= Beginning of Section =

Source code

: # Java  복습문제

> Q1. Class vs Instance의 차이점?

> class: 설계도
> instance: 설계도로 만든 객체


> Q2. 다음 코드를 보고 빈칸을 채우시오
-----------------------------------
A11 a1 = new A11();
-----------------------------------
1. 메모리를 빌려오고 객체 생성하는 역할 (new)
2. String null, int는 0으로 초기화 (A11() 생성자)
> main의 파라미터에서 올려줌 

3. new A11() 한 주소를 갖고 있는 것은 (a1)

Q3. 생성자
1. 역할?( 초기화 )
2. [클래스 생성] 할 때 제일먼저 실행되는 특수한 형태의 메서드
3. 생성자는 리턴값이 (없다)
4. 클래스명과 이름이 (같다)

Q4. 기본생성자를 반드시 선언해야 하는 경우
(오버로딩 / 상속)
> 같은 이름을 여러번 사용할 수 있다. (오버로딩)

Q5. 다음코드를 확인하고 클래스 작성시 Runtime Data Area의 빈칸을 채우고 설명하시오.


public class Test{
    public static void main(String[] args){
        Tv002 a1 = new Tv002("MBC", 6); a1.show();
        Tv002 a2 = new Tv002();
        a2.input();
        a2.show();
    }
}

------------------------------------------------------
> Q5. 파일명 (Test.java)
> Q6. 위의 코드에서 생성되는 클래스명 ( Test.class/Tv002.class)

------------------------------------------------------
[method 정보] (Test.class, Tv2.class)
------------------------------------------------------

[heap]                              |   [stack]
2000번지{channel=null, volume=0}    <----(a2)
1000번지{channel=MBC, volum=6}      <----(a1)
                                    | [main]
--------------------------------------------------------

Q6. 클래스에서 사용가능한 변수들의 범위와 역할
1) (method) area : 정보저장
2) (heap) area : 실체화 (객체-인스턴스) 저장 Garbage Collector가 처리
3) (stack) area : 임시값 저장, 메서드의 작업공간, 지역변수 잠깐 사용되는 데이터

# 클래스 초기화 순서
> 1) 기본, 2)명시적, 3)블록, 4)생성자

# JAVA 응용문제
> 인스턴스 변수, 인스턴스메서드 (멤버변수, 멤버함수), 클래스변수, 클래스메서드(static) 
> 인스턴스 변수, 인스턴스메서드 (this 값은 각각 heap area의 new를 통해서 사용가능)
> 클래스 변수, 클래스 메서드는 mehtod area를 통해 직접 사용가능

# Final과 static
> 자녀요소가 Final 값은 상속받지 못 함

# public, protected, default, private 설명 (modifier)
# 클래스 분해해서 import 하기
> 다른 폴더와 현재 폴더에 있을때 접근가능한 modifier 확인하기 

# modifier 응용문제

= End of Section =

(What the task requires): Set down exactly the lines that begin with the one containing "# Final과 static" and end with the last line above, and no others.

(Worked solution):
# Final과 static
> 자녀요소가 Final 값은 상속받지 못 함

# public, protected, default, private 설명 (modifier)
# 클래스 분해해서 import 하기
> 다른 폴더와 현재 폴더에 있을때 접근가능한 modifier 확인하기 

# modifier 응용문제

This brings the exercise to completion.